'PM expected to announce early elections tonight'

Likud sources say Netanyahu may call January elections in order to catch his opponents off guard, minimize damage to economy.

Netanyahu 370 (photo credit: REUTERS)
Netanyahu 370
(photo credit: REUTERS)
Prime Minister Binyamin Netanyahu may announce early elections on Tuesday night, according to Likud sources. The sources added that elections would be held in January, 2013, and not February 13, 2013, the date that had been previously discussed.
The sources said that Netanyahu would hold elections earlier than scheduled in order to catch his opponents off guard and to minimize damage to the economy.

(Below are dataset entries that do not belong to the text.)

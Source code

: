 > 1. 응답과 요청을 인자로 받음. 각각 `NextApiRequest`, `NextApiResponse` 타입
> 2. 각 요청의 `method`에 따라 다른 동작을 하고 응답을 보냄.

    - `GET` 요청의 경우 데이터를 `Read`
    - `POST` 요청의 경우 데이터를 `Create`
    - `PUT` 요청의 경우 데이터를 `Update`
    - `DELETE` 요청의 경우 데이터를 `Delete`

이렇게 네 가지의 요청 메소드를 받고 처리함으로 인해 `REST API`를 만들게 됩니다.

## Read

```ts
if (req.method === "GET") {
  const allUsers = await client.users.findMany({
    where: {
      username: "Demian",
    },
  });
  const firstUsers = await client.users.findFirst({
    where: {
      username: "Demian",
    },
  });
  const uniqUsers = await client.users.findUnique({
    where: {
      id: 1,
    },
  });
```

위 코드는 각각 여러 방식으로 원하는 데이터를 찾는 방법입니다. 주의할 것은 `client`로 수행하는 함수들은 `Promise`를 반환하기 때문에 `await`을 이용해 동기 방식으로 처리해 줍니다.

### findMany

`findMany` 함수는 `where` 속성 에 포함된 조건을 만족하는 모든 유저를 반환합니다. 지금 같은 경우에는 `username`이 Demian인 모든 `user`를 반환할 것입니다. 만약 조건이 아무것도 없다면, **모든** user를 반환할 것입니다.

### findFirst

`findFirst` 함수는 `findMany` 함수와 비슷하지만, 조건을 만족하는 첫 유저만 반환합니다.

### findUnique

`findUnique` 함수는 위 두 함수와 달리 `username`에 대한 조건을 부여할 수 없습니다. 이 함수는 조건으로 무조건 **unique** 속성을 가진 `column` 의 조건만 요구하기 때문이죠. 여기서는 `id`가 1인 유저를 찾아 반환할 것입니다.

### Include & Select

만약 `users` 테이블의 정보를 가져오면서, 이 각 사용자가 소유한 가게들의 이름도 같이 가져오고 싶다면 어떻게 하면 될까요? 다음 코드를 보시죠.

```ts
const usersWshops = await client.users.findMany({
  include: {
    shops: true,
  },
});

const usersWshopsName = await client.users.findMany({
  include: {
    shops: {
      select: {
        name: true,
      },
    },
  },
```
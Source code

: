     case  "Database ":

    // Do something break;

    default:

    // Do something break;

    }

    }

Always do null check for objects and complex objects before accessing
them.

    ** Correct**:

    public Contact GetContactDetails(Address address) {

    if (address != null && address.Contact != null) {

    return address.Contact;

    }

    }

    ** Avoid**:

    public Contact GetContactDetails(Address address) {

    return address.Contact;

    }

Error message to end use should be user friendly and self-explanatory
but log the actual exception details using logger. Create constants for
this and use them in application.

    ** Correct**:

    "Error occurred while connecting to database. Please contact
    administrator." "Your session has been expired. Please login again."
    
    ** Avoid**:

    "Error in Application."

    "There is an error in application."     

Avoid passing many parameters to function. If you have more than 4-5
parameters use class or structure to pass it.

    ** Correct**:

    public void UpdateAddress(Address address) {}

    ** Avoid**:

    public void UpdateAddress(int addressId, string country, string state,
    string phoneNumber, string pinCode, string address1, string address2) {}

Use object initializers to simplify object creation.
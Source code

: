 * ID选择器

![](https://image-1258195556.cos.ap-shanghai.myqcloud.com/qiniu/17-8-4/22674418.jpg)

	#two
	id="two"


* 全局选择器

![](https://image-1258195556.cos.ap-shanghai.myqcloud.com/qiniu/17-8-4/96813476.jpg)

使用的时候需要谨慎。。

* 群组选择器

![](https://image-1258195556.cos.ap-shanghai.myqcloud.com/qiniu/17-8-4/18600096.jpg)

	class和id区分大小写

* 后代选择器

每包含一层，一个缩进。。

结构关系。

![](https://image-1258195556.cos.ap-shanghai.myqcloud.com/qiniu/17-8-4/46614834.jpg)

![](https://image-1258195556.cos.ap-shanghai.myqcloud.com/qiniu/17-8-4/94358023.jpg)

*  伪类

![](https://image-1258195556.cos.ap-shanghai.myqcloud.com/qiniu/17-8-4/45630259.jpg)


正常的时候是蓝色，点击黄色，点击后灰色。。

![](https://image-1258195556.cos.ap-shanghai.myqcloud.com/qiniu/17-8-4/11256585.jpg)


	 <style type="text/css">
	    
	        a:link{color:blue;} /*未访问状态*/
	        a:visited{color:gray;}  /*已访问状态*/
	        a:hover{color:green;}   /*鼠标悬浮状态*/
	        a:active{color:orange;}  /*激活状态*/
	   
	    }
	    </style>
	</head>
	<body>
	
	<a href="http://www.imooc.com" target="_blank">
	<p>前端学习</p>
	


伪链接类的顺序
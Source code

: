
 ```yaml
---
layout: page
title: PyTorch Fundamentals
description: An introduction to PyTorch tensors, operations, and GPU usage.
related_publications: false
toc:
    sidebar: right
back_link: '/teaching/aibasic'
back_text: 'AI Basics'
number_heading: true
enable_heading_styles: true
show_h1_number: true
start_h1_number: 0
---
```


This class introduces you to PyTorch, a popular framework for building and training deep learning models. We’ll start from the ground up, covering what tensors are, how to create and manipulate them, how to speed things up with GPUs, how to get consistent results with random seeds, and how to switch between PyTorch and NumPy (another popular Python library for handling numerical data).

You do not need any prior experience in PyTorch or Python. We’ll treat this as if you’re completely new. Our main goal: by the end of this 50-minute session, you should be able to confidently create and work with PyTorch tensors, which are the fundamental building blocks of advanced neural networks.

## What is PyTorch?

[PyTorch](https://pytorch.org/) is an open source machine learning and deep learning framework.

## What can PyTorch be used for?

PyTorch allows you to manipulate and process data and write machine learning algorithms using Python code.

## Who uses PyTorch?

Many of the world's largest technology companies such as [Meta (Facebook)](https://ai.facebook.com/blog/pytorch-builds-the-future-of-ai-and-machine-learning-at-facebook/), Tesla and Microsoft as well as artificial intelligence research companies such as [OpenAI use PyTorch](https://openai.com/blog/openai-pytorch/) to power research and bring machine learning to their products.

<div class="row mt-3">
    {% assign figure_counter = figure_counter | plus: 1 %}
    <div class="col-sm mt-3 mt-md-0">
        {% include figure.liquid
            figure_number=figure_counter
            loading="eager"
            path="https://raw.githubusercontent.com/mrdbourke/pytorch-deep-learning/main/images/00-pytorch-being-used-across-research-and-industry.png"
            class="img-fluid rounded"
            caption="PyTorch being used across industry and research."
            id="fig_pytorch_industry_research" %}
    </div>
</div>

The significance of the date February 12, is that it will be four years since the last election. If the Knesset is dissolved on October 15, the earliest possible time to hold an election would be January 15, 2013.
Labor leader Shelly Yacimovich responded to reports of the expected announcement, saying that early elections were necessary to put an end to the "unstable and unhealthy" condition of the state.
"The public must remember that Netanyahu is going to elections in order to immediately afterward, pass a brutal and difficult budget that will harm the life of almost every citizen in the country, except for the very wealthy," she stated.
"The public will choose between two approaches: Netanyahu's and mine. These elections will decide between a violent, jungle economy, and a fair economy and just society," the Labor leader added.
Yachimovich asserted that her party was both ideologically and organizationally prepared for election.
Meretz leader Zehava Gal-On also issued a response, saying, "it is time for Netanyahu to redeem the citizens of Israel from his authority. The time has come for a government of the Left."
According to Gal-On, early elections would present "a rare opportunity for Israeli citizens to vote for the only party that understands the close relationship between a political settlement [with the Palestinians], an end to the occupation and economic and social justice."
"Without a strong Meretz presence in the next Knesset," Gal-On insisted, "there will be no social justice and the world will go on as normal."
"Meretz is the heart of the Left," she concluded.